> **What you should do**
Where the listing below has a line containing "from https://opentextbc.ca/ psychologyopenstax/.", output that line and all lines after it, verbatim, and no others.

> **Study material**
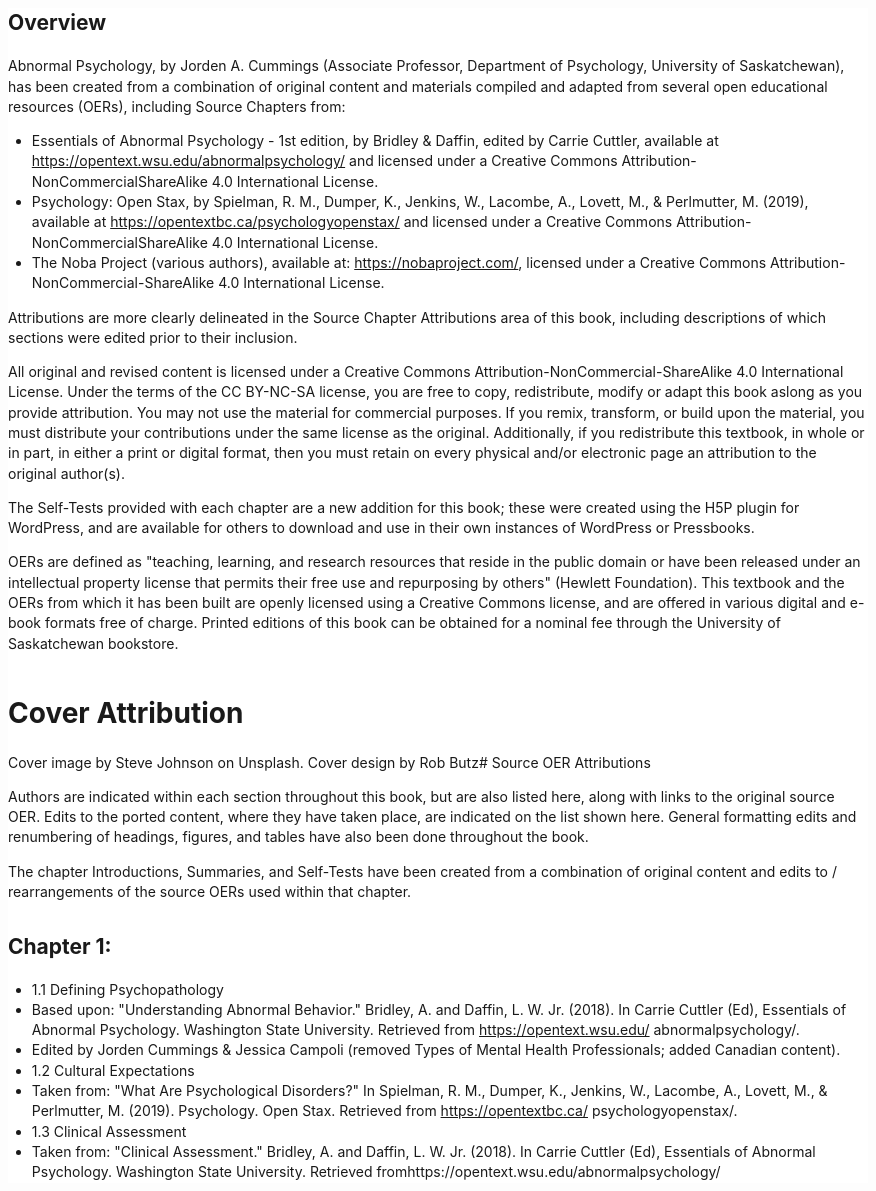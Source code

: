 ## Overview

Abnormal Psychology, by Jorden A. Cummings (Associate Professor, Department of Psychology, University of Saskatchewan), has been created from a combination of original content and materials compiled and adapted from several open educational resources (OERs), including Source Chapters from:

- Essentials of Abnormal Psychology - 1st edition, by Bridley \& Daffin, edited by Carrie Cuttler, available at https://opentext.wsu.edu/abnormalpsychology/ and licensed under a Creative Commons Attribution-NonCommercialShareAlike 4.0 International License.
- Psychology: Open Stax, by Spielman, R. M., Dumper, K., Jenkins, W., Lacombe, A., Lovett, M., \& Perlmutter, M. (2019), available at https://opentextbc.ca/psychologyopenstax/ and licensed under a Creative Commons Attribution-NonCommercialShareAlike 4.0 International License.
- The Noba Project (various authors), available at: https://nobaproject.com/, licensed under a Creative Commons Attribution-NonCommercial-ShareAlike 4.0 International License.

Attributions are more clearly delineated in the Source Chapter Attributions area of this book, including descriptions of which sections were edited prior to their inclusion.

All original and revised content is licensed under a Creative Commons Attribution-NonCommercial-ShareAlike 4.0 International License. Under the terms of the CC BY-NC-SA license, you are free to copy, redistribute, modify or adapt this book aslong as you provide attribution. You may not use the material for commercial purposes. If you remix, transform, or build upon the material, you must distribute your contributions under the same license as the original. Additionally, if you redistribute this textbook, in whole or in part, in either a print or digital format, then you must retain on every physical and/or electronic page an attribution to the original author(s).

The Self-Tests provided with each chapter are a new addition for this book; these were created using the H5P plugin for WordPress, and are available for others to download and use in their own instances of WordPress or Pressbooks.

OERs are defined as "teaching, learning, and research resources that reside in the public domain or have been released under an intellectual property license that permits their free use and repurposing by others" (Hewlett Foundation). This textbook and the OERs from which it has been built are openly licensed using a Creative Commons license, and are offered in various digital and e-book formats free of charge. Printed editions of this book can be obtained for a nominal fee through the University of Saskatchewan bookstore.

# Cover Attribution 

Cover image by Steve Johnson on Unsplash. Cover design by Rob Butz# Source OER Attributions 

Authors are indicated within each section throughout this book, but are also listed here, along with links to the original source OER. Edits to the ported content, where they have taken place, are indicated on the list shown here. General formatting edits and renumbering of headings, figures, and tables have also been done throughout the book.

The chapter Introductions, Summaries, and Self-Tests have been created from a combination of original content and edits to / rearrangements of the source OERs used within that chapter.

## Chapter 1:

- 1.1 Defining Psychopathology
- Based upon: "Understanding Abnormal Behavior." Bridley, A. and Daffin, L. W. Jr. (2018). In Carrie Cuttler (Ed), Essentials of Abnormal Psychology. Washington State University. Retrieved from https://opentext.wsu.edu/ abnormalpsychology/.
- Edited by Jorden Cummings \& Jessica Campoli (removed Types of Mental Health Professionals; added Canadian content).
- 1.2 Cultural Expectations
- Taken from: "What Are Psychological Disorders?" In Spielman, R. M., Dumper, K., Jenkins, W., Lacombe, A., Lovett, M., \& Perlmutter, M. (2019). Psychology. Open Stax. Retrieved from https://opentextbc.ca/ psychologyopenstax/.
- 1.3 Clinical Assessment
- Taken from: "Clinical Assessment." Bridley, A. and Daffin, L. W. Jr. (2018). In Carrie Cuttler (Ed), Essentials of Abnormal Psychology. Washington State University. Retrieved fromhttps://opentext.wsu.edu/abnormalpsychology/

> **Result of this exercise**
- Taken from: "What Are Psychological Disorders?" In Spielman, R. M., Dumper, K., Jenkins, W., Lacombe, A., Lovett, M., \& Perlmutter, M. (2019). Psychology. Open Stax. Retrieved from https://opentextbc.ca/ psychologyopenstax/.
- 1.3 Clinical Assessment
- Taken from: "Clinical Assessment." Bridley, A. and Daffin, L. W. Jr. (2018). In Carrie Cuttler (Ed), Essentials of Abnormal Psychology. Washington State University. Retrieved fromhttps://opentext.wsu.edu/abnormalpsychology/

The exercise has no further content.